- _EXERCISE GOAL_
Take every line from the data that has the word "Langkah" in it.

- _DATASET EXCERPTS_

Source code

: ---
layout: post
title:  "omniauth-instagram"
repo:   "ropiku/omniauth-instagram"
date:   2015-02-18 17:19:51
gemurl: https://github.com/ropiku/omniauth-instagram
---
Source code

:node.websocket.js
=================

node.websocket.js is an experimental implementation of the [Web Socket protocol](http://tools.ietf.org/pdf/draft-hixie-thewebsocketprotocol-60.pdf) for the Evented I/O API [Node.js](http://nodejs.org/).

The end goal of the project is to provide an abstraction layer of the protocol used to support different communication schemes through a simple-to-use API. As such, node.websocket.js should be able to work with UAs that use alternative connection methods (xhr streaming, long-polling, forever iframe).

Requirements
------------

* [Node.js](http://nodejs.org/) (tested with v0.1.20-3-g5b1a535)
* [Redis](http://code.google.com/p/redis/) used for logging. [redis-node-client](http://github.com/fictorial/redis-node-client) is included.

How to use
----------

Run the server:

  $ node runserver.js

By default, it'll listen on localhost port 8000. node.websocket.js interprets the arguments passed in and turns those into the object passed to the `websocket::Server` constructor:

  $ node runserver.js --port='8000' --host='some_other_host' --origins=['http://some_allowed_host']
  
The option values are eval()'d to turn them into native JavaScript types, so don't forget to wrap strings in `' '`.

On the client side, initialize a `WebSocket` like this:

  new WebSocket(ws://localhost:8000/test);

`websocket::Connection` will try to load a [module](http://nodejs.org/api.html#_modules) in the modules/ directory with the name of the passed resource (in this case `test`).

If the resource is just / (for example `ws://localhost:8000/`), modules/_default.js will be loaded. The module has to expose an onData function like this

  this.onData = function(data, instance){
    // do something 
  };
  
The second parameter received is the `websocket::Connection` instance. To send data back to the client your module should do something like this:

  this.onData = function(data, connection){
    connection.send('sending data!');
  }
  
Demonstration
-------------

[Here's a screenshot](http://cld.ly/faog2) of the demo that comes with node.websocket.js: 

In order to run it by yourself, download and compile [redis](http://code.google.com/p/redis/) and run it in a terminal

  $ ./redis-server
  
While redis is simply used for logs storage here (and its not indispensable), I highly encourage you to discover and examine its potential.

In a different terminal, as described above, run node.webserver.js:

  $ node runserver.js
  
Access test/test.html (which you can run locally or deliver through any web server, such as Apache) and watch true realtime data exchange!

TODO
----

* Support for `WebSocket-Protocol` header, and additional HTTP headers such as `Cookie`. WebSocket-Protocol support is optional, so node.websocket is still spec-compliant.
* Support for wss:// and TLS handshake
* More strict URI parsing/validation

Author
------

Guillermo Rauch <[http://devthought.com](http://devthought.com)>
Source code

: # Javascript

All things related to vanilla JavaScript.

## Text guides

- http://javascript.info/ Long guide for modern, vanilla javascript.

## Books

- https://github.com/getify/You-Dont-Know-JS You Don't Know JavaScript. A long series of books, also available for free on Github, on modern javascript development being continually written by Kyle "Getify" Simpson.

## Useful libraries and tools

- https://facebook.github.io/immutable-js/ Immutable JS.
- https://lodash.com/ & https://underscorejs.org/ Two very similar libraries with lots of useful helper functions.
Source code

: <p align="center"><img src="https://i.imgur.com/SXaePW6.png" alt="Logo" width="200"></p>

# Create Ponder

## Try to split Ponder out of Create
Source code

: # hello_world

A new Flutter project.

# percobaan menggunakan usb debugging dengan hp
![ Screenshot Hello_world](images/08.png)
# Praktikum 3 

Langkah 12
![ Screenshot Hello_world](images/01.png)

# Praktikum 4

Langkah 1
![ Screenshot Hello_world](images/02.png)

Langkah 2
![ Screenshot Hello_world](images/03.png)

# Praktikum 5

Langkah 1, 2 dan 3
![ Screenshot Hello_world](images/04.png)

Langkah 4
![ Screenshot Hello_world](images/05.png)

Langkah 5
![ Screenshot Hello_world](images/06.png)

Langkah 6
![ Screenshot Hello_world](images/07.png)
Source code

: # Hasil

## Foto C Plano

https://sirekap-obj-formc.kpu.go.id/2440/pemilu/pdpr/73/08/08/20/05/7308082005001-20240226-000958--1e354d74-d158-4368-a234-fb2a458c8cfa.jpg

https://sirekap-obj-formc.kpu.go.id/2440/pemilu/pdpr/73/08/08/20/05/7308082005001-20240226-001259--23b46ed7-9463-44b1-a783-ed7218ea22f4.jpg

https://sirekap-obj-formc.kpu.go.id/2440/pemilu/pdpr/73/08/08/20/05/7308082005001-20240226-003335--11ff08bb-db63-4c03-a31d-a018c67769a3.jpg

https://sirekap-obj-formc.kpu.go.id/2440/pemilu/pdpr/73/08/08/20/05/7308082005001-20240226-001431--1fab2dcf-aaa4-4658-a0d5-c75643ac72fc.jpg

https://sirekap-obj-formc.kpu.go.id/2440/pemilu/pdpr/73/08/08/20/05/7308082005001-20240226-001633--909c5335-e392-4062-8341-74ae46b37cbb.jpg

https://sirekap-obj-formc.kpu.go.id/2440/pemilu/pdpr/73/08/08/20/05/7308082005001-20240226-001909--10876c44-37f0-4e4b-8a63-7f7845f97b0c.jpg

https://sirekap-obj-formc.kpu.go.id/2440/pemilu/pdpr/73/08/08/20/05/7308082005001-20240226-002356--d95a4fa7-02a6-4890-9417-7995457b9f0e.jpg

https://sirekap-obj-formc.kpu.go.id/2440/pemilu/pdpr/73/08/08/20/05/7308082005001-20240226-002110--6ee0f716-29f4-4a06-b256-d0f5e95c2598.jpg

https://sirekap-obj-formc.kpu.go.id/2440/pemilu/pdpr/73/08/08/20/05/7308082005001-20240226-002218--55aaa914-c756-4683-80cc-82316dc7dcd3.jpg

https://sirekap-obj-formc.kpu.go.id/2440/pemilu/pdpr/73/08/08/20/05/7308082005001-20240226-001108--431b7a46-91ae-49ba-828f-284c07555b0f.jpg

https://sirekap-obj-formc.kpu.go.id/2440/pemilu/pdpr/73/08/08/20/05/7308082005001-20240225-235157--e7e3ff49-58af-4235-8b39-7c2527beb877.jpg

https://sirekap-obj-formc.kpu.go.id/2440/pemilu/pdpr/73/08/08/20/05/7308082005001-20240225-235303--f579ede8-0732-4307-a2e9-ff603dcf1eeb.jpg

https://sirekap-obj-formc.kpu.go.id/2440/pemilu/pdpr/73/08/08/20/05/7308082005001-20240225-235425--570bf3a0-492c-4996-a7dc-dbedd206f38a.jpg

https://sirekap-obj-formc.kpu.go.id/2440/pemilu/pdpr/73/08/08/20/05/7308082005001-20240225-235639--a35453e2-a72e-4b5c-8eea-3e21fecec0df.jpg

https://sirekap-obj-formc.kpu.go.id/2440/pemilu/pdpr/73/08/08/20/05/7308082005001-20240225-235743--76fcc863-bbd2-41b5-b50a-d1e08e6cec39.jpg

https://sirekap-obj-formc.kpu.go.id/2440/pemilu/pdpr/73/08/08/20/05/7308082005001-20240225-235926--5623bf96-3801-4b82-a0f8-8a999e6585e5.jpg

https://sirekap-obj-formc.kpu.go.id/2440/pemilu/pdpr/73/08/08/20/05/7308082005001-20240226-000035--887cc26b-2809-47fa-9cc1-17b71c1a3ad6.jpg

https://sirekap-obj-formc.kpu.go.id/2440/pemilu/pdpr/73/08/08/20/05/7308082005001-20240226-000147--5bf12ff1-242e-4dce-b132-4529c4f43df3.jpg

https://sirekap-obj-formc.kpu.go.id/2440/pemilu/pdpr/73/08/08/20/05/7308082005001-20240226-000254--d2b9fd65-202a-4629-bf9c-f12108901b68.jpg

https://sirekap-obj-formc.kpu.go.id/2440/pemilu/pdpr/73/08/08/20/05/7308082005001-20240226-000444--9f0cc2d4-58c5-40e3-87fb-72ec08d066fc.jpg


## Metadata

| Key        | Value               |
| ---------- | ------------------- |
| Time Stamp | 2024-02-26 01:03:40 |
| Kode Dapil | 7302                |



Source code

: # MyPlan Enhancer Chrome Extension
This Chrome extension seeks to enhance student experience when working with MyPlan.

---

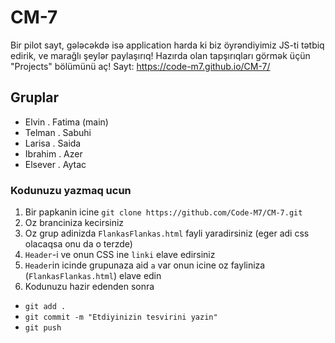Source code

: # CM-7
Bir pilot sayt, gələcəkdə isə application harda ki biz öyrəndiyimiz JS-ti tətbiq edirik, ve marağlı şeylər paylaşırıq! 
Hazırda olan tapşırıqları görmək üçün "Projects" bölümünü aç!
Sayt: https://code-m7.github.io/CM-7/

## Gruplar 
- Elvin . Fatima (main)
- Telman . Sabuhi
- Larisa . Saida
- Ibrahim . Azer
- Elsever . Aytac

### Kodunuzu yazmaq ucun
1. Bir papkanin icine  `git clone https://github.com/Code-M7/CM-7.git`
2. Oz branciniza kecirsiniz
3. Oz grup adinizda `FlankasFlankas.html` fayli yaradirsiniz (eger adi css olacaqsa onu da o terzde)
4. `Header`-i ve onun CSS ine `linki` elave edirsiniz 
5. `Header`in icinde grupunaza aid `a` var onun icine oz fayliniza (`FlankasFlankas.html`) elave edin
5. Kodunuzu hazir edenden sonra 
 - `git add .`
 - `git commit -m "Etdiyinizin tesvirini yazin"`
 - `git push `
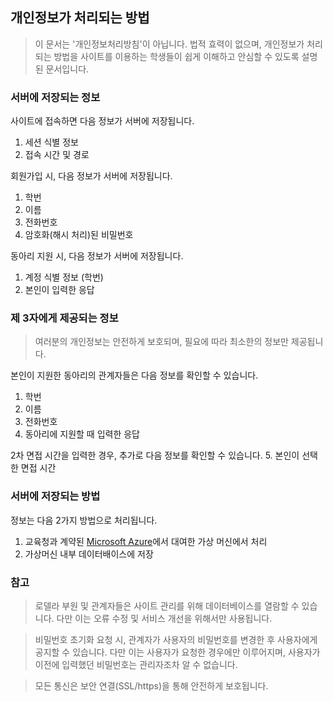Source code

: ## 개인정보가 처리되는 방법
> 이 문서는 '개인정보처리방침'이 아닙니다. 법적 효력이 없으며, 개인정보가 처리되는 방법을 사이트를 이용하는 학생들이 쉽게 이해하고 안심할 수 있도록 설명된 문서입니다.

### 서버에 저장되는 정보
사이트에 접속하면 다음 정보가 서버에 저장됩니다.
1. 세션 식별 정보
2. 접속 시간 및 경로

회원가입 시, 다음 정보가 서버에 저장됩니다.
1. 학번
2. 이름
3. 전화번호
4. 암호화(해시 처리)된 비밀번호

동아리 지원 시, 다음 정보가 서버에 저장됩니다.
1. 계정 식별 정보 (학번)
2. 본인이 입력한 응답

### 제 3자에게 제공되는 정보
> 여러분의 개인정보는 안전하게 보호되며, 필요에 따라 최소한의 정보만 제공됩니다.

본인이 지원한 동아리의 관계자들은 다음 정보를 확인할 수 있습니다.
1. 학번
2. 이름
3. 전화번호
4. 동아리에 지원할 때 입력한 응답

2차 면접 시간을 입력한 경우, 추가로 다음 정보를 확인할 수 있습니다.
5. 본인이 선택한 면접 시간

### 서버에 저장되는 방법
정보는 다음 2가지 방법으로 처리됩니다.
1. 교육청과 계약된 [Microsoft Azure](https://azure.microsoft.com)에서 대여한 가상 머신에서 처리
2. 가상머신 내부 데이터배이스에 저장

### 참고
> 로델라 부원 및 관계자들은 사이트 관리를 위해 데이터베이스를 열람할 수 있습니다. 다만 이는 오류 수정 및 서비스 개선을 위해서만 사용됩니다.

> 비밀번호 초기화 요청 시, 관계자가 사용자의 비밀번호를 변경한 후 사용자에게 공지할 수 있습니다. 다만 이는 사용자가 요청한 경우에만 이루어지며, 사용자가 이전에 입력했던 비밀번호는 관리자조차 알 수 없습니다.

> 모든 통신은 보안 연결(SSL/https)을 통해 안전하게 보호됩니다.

- _THE ANSWER_
Langkah 12
Langkah 1
Langkah 2
Langkah 1, 2 dan 3
Langkah 4
Langkah 5
Langkah 6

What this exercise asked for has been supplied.